WHAT TO PRODUCE
Exactly reproduce each line of the listing that follows.

DATA PROVIDED
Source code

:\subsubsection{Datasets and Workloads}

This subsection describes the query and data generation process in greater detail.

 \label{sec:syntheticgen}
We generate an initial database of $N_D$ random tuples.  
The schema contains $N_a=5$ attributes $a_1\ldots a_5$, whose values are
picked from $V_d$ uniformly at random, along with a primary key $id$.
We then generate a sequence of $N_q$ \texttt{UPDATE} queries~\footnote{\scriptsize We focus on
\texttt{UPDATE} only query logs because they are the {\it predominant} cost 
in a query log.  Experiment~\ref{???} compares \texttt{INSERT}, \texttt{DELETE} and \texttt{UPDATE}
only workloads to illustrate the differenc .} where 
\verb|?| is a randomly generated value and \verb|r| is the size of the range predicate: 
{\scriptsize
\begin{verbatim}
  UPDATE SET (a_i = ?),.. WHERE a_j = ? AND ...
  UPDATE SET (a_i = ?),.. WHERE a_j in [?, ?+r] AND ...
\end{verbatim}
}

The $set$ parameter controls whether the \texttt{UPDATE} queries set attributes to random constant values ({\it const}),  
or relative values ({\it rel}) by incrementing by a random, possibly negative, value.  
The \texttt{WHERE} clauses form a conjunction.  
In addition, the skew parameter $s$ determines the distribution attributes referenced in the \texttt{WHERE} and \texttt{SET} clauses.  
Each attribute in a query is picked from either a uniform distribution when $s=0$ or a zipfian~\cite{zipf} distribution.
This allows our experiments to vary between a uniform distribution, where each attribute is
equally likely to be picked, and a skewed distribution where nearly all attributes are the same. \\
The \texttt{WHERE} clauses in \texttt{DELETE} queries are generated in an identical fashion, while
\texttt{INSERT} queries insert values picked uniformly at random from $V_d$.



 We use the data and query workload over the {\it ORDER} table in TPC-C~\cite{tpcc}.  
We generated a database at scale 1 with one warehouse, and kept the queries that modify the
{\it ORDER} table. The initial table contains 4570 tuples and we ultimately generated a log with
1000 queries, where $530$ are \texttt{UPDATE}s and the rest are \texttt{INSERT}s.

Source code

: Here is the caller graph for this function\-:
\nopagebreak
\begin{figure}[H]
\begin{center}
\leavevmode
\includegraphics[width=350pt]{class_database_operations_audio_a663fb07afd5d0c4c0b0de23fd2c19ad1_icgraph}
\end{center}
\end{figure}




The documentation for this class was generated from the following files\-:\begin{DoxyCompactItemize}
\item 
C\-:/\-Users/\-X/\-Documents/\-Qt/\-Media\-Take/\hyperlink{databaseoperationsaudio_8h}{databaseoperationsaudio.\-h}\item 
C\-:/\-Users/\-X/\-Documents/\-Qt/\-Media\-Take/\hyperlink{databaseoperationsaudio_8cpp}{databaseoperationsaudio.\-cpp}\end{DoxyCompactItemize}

SOLVED EXERCISE
Source code

:\subsubsection{Datasets and Workloads}

This subsection describes the query and data generation process in greater detail.

 \label{sec:syntheticgen}
We generate an initial database of $N_D$ random tuples.  
The schema contains $N_a=5$ attributes $a_1\ldots a_5$, whose values are
picked from $V_d$ uniformly at random, along with a primary key $id$.
We then generate a sequence of $N_q$ \texttt{UPDATE} queries~\footnote{\scriptsize We focus on
\texttt{UPDATE} only query logs because they are the {\it predominant} cost 
in a query log.  Experiment~\ref{???} compares \texttt{INSERT}, \texttt{DELETE} and \texttt{UPDATE}
only workloads to illustrate the differenc .} where 
\verb|?| is a randomly generated value and \verb|r| is the size of the range predicate: 
{\scriptsize
\begin{verbatim}
  UPDATE SET (a_i = ?),.. WHERE a_j = ? AND ...
  UPDATE SET (a_i = ?),.. WHERE a_j in [?, ?+r] AND ...
\end{verbatim}
}

The $set$ parameter controls whether the \texttt{UPDATE} queries set attributes to random constant values ({\it const}),  
or relative values ({\it rel}) by incrementing by a random, possibly negative, value.  
The \texttt{WHERE} clauses form a conjunction.  
In addition, the skew parameter $s$ determines the distribution attributes referenced in the \texttt{WHERE} and \texttt{SET} clauses.  
Each attribute in a query is picked from either a uniform distribution when $s=0$ or a zipfian~\cite{zipf} distribution.
This allows our experiments to vary between a uniform distribution, where each attribute is
equally likely to be picked, and a skewed distribution where nearly all attributes are the same. \\
The \texttt{WHERE} clauses in \texttt{DELETE} queries are generated in an identical fashion, while
\texttt{INSERT} queries insert values picked uniformly at random from $V_d$.



 We use the data and query workload over the {\it ORDER} table in TPC-C~\cite{tpcc}.  
We generated a database at scale 1 with one warehouse, and kept the queries that modify the
{\it ORDER} table. The initial table contains 4570 tuples and we ultimately generated a log with
1000 queries, where $530$ are \texttt{UPDATE}s and the rest are \texttt{INSERT}s.

Source code

: Here is the caller graph for this function\-:
\nopagebreak
\begin{figure}[H]
\begin{center}
\leavevmode
\includegraphics[width=350pt]{class_database_operations_audio_a663fb07afd5d0c4c0b0de23fd2c19ad1_icgraph}
\end{center}
\end{figure}




The documentation for this class was generated from the following files\-:\begin{DoxyCompactItemize}
\item 
C\-:/\-Users/\-X/\-Documents/\-Qt/\-Media\-Take/\hyperlink{databaseoperationsaudio_8h}{databaseoperationsaudio.\-h}\item 
C\-:/\-Users/\-X/\-Documents/\-Qt/\-Media\-Take/\hyperlink{databaseoperationsaudio_8cpp}{databaseoperationsaudio.\-cpp}\end{DoxyCompactItemize}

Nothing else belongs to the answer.